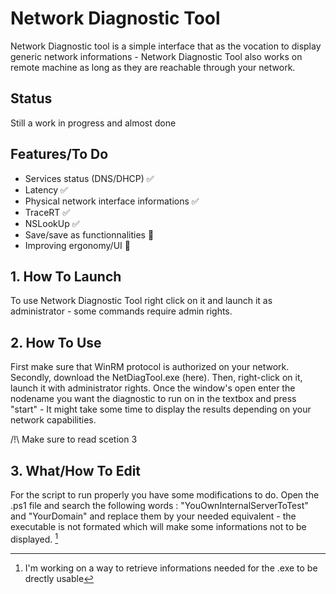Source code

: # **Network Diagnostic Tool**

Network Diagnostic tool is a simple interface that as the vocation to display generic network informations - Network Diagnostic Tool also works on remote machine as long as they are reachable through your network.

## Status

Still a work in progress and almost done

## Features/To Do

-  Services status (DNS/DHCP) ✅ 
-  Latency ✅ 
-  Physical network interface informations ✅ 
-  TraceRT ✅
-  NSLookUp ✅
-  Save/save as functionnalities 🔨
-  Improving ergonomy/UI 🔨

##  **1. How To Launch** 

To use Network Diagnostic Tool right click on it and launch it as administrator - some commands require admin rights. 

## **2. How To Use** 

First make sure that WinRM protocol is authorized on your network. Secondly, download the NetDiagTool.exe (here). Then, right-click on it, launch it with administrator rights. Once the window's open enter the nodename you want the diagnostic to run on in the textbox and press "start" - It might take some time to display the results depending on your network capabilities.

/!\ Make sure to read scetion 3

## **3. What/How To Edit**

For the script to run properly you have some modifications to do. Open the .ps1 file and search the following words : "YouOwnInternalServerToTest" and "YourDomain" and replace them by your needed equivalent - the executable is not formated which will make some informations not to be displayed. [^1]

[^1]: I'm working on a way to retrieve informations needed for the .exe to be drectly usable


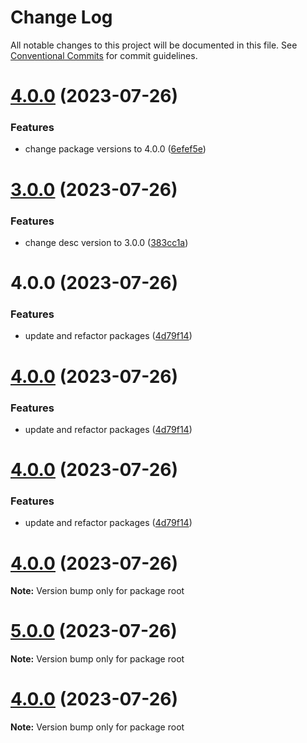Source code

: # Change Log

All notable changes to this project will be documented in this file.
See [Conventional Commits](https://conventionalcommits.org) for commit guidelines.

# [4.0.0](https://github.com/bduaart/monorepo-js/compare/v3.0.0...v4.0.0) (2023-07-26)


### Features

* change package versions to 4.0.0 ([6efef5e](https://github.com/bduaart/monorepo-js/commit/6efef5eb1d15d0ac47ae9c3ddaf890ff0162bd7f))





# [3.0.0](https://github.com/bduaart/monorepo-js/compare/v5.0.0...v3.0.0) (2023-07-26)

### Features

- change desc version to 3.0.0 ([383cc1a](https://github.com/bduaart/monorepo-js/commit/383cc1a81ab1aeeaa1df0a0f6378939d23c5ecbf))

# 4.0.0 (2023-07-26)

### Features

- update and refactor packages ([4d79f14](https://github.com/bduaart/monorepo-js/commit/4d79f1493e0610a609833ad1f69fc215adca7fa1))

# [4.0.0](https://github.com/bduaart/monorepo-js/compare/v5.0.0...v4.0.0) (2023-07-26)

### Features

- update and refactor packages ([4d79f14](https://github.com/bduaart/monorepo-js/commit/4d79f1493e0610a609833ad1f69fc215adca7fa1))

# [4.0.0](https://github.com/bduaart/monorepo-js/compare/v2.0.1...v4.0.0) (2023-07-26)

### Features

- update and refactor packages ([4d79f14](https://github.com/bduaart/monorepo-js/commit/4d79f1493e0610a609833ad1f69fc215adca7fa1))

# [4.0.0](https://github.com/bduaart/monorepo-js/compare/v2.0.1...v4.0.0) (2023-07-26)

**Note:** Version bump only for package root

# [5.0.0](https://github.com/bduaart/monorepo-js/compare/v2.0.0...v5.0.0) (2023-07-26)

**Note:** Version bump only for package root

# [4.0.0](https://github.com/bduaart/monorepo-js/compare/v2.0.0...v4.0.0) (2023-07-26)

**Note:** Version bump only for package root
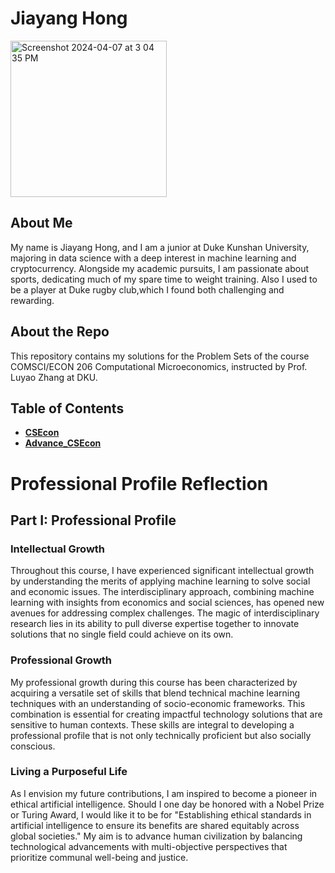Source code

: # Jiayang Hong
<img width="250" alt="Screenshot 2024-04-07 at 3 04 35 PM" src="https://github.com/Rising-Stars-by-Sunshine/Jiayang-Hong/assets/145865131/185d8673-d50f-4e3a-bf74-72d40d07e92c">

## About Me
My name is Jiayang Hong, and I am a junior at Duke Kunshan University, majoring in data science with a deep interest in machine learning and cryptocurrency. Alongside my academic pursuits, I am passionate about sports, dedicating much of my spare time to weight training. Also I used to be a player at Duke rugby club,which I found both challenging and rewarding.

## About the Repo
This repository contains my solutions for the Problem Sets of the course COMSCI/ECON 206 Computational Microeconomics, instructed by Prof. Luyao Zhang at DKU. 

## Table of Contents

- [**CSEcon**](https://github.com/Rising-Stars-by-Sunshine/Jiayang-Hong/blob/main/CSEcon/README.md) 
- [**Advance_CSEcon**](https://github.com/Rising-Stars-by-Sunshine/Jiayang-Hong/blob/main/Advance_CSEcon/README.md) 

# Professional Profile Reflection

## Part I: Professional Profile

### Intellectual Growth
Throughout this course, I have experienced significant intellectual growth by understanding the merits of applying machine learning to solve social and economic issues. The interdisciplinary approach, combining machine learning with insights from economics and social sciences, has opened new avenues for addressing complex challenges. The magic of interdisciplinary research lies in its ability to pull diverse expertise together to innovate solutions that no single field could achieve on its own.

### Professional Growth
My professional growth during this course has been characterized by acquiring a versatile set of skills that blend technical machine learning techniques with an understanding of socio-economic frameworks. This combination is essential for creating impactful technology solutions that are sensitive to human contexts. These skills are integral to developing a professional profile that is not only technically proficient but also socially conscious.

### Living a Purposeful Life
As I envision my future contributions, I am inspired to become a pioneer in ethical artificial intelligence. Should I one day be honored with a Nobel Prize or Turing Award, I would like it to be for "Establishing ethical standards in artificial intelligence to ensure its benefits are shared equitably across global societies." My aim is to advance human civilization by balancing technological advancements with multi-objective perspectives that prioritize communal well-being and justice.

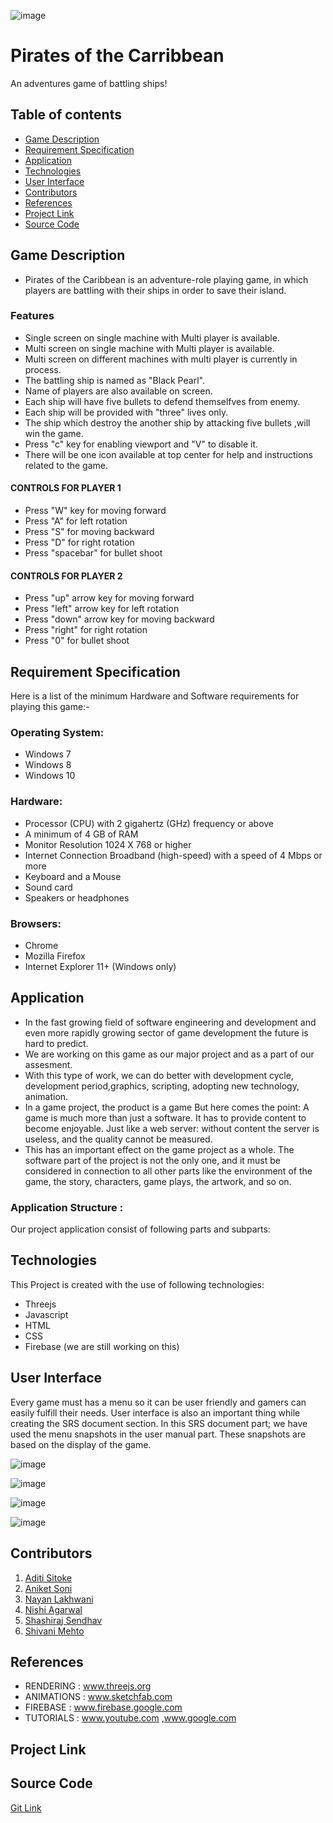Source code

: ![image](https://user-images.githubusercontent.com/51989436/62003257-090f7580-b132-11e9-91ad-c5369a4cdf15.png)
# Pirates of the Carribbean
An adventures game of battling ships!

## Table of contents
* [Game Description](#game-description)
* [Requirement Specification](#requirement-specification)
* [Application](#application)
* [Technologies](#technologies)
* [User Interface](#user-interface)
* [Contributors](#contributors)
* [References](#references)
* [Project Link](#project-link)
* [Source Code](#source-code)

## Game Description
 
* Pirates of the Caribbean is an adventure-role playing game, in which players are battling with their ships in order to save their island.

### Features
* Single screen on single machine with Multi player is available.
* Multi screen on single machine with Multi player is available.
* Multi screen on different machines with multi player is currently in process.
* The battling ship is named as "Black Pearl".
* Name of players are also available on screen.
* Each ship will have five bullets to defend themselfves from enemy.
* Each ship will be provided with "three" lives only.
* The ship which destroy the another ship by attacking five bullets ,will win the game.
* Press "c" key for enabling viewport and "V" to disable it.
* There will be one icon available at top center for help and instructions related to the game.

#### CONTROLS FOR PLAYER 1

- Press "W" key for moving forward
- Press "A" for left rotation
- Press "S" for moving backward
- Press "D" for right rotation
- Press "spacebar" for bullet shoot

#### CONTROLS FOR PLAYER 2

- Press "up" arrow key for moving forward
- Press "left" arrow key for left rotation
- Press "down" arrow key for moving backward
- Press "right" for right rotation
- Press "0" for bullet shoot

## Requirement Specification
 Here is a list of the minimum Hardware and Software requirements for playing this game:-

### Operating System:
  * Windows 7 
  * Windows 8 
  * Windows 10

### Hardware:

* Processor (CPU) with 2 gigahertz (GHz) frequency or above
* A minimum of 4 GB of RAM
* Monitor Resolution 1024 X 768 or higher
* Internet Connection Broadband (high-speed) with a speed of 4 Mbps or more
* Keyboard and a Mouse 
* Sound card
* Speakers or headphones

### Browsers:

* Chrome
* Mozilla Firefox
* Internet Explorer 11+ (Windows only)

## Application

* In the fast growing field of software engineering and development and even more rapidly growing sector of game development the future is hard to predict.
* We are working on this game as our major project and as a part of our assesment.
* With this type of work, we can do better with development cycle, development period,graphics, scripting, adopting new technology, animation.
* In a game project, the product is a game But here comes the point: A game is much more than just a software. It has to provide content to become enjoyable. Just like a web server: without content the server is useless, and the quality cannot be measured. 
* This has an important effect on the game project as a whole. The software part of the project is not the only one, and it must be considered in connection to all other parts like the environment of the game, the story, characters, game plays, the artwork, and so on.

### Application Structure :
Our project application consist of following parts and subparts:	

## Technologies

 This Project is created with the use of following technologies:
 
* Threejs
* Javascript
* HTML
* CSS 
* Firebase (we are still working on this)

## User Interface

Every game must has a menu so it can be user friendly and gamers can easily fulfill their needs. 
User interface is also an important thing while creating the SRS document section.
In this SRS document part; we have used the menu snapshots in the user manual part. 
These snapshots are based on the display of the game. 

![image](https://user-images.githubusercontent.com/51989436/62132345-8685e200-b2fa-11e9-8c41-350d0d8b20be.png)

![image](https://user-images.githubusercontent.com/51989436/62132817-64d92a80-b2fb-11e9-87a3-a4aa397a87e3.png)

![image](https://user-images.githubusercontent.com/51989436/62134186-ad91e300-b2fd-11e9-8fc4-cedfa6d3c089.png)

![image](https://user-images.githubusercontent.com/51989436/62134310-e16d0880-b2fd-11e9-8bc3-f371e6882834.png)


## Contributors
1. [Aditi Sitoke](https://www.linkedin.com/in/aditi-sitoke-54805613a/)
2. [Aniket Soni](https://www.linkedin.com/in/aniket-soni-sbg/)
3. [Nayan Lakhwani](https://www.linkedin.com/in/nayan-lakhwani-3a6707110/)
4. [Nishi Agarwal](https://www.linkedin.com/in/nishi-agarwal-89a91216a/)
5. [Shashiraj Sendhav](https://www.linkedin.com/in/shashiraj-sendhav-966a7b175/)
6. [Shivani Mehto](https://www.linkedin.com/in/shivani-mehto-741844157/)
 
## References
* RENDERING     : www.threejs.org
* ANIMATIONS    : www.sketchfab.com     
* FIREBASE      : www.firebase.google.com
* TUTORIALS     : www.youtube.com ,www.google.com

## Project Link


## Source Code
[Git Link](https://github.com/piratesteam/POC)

WORK REQUIRED: Nothing but the lines from the start of the listing through the line with "status (DNS/DHCP) ✅" belongs in the answer, each one retyped exactly and without pictures.

ANSWER:
Source code

: # **Network Diagnostic Tool**

Network Diagnostic tool is a simple interface that as the vocation to display generic network informations - Network Diagnostic Tool also works on remote machine as long as they are reachable through your network.

## Status

Still a work in progress and almost done

## Features/To Do

-  Services status (DNS/DHCP) ✅ 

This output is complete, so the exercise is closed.